» **WHAT NEEDS TO BE DONE**:
Skip every line before the one containing "一个足够有用的系统，总会出现不可证的事实，", then copy that line and the rest of the entries below exactly, through the last line.

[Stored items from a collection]
┄┄┄┄┄┄

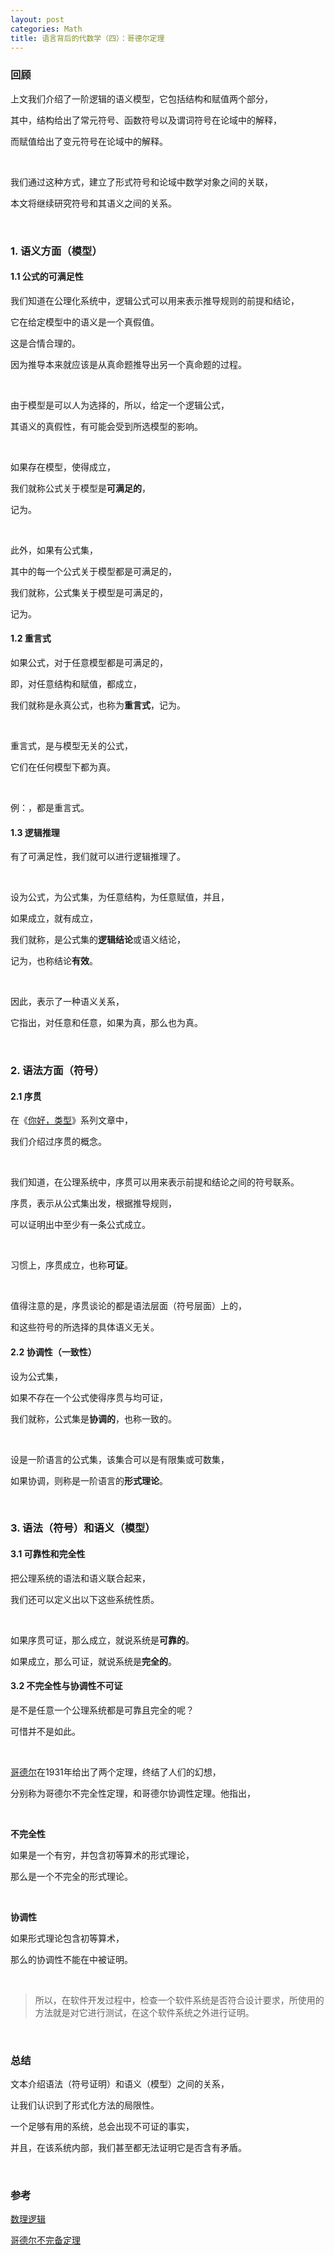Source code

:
 ```yaml
---
layout: post
categories: Math
title: 语言背后的代数学（四）：哥德尔定理
---
```


### 回顾

上文我们介绍了一阶逻辑的语义模型，它包括结构和赋值两个部分，

其中，结构给出了常元符号、函数符号以及谓词符号在论域中的解释，

而赋值给出了变元符号在论域中的解释。

<br/>

我们通过这种方式，建立了形式符号和论域中数学对象之间的关联，

本文将继续研究符号和其语义之间的关系。

<br/>

### 1. 语义方面（模型）

#### 1.1 公式的可满足性

我们知道在公理化系统中，逻辑公式<span data-katex="A"></span>可以用来表示推导规则的前提和结论，

它在给定模型<span data-katex="(M,\sigma)"></span>中的语义<span data-katex="A_{M[\sigma]}"></span>是一个真假值。

这是合情合理的。

因为推导本来就应该是从真命题推导出另一个真命题的过程。

<br/>

由于模型是可以人为选择的，所以，给定一个逻辑公式<span data-katex="A"></span>，

其语义的真假性，有可能会受到所选模型的影响。

<br/>

如果存在模型<span data-katex="(M, \sigma)"></span>，使得<span data-katex="A_{M[\sigma ]}=T"></span>成立，

我们就称公式<span data-katex="A"></span>关于模型<span data-katex="(M, \sigma )"></span>是**可满足的**，

记为<span data-katex="M\models _\sigma A"></span>。

<br/>

此外，如果有公式集<span data-katex="\Gamma"></span>，

其中的每一个公式关于模型<span data-katex="(M, \sigma)"></span>都是可满足的，

我们就称，公式集<span data-katex="\Gamma"></span>关于模型<span data-katex="(M, \sigma )"></span>是可满足的，

记为<span data-katex="M\models _\sigma\Gamma"></span>。

#### 1.2 重言式

如果公式<span data-katex="A"></span>，对于任意模型<span data-katex="(M, \sigma)"></span>都是可满足的，

即，对任意结构<span data-katex="M"></span>和赋值<span data-katex="\sigma"></span>，<span data-katex="M\models _\sigma A"></span>都成立，

我们就称<span data-katex="A"></span>是永真公式，也称为**重言式**，记为<span data-katex="\models A"></span>。

<br/>

重言式，是与模型无关的公式，

它们在任何模型下都为真。

<br/>

例：<span data-katex="A\vee \neg A"></span>，<span data-katex="\forall x(x\doteq x)"></span>都是重言式。

#### 1.3 逻辑推理

有了可满足性，我们就可以进行逻辑推理了。

<br/>

设<span data-katex="A"></span>为公式，<span data-katex="\Gamma"></span>为公式集，<span data-katex="M"></span>为任意结构，<span data-katex="\sigma"></span>为任意赋值，并且，

如果<span data-katex="M\models _\sigma \Gamma"></span>成立，就有<span data-katex="M\models _\sigma A"></span>成立，

我们就称，<span data-katex="A"></span>是公式集<span data-katex="\Gamma"></span>的**逻辑结论**或语义结论，

记为<span data-katex="\Gamma \models A"></span>，也称结论<span data-katex="\Gamma \models A"></span>**有效**。

<br/>

因此，<span data-katex="\Gamma \models A"></span>表示了一种语义关系，

它指出，对任意<span data-katex="M"></span>和任意<span data-katex="\sigma"></span>，如果<span data-katex="\Gamma"></span>为真，那么<span data-katex="A"></span>也为真。

<br/>

### 2. 语法方面（符号）

#### 2.1 序贯

在《[你好，类型](https://thzt.github.io/2017/09/10/type-4/)》系列文章中，

我们介绍过序贯的概念。

<br/>

我们知道，在公理系统中，序贯可以用来表示前提和结论之间的符号联系。

序贯<span data-katex="\Gamma\vdash\Delta"></span>，表示从公式集<span data-katex="\Gamma"></span>出发，根据推导规则，

可以证明出<span data-katex="\Delta"></span>中至少有一条公式成立。

<br/>

习惯上，序贯<span data-katex="\Gamma\vdash\Delta"></span>成立，也称<span data-katex="\Gamma\vdash\Delta"></span>**可证**。

<br/>

值得注意的是，序贯谈论的都是语法层面（符号层面）上的，

和这些符号的所选择的具体语义无关。

#### 2.2 协调性（一致性）

设<span data-katex="\Gamma"></span>为公式集，

如果不存在一个公式<span data-katex="A"></span>使得序贯<span data-katex="\Gamma \vdash A"></span>与<span data-katex="\Gamma \vdash \neg A"></span>均可证，

我们就称，公式集<span data-katex="\Gamma"></span>是**协调的**，也称一致的。

<br/>

设<span data-katex="\Gamma"></span>是一阶语言<span data-katex="\mathscr{L}"></span>的公式集，该集合可以是有限集或可数集，

如果<span data-katex="\Gamma"></span>协调，则称<span data-katex="\Gamma"></span>是一阶语言<span data-katex="\mathscr{L}"></span>的**形式理论**。

<br/>

### 3. 语法（符号）和语义（模型）

#### 3.1 可靠性和完全性

把公理系统的语法和语义联合起来，

我们还可以定义出以下这些系统性质。

<br/>

如果序贯<span data-katex="\Gamma \vdash \Lambda"></span>可证，那么<span data-katex="\Gamma \models \Lambda"></span>成立，就说系统是**可靠的**。

如果<span data-katex="\Gamma \models A"></span>成立，那么<span data-katex="\Gamma \vdash A"></span>可证，就说系统是**完全的**。

#### 3.2 不完全性与协调性不可证

是不是任意一个公理系统都是可靠且完全的呢？

可惜并不是如此。

<br/>

[哥德尔](https://zh.wikipedia.org/wiki/%E5%BA%93%E5%B0%94%E7%89%B9%C2%B7%E5%93%A5%E5%BE%B7%E5%B0%94)在1931年给出了两个定理，终结了人们的幻想，

分别称为哥德尔不完全性定理，和哥德尔协调性定理。他指出，

<br/>

**不完全性**

如果<span data-katex="\Gamma"></span>是一个有穷，并包含初等算术<span data-katex="\Pi"></span>的形式理论，

那么<span data-katex="\Gamma"></span>是一个不完全的形式理论。

<br/>

**协调性**

如果形式理论<span data-katex="\Gamma"></span>包含初等算术<span data-katex="\Pi"></span>，

那么<span data-katex="\Pi"></span>的协调性不能在<span data-katex="\Gamma"></span>中被证明。

<br/>

> 所以，在软件开发过程中，检查一个软件系统是否符合设计要求，所使用的方法就是对它进行测试，在这个软件系统之外进行证明。

<br/>

### 总结

文本介绍语法（符号证明）和语义（模型）之间的关系，

让我们认识到了形式化方法的局限性。

一个足够有用的系统，总会出现不可证的事实，

并且，在该系统内部，我们甚至都无法证明它是否含有矛盾。

<br/>

### 参考

[数理逻辑](https://book.douban.com/subject/2364517/)

[哥德尔不完备定理](https://zh.wikipedia.org/wiki/%E5%93%A5%E5%BE%B7%E5%B0%94%E4%B8%8D%E5%AE%8C%E5%A4%87%E5%AE%9A%E7%90%86)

┄┄┄┄┄┄

» **OUTPUT**:
一个足够有用的系统，总会出现不可证的事实，

并且，在该系统内部，我们甚至都无法证明它是否含有矛盾。

<br/>

### 参考

[数理逻辑](https://book.douban.com/subject/2364517/)

[哥德尔不完备定理](https://zh.wikipedia.org/wiki/%E5%93%A5%E5%BE%B7%E5%B0%94%E4%B8%8D%E5%AE%8C%E5%A4%87%E5%AE%9A%E7%90%86)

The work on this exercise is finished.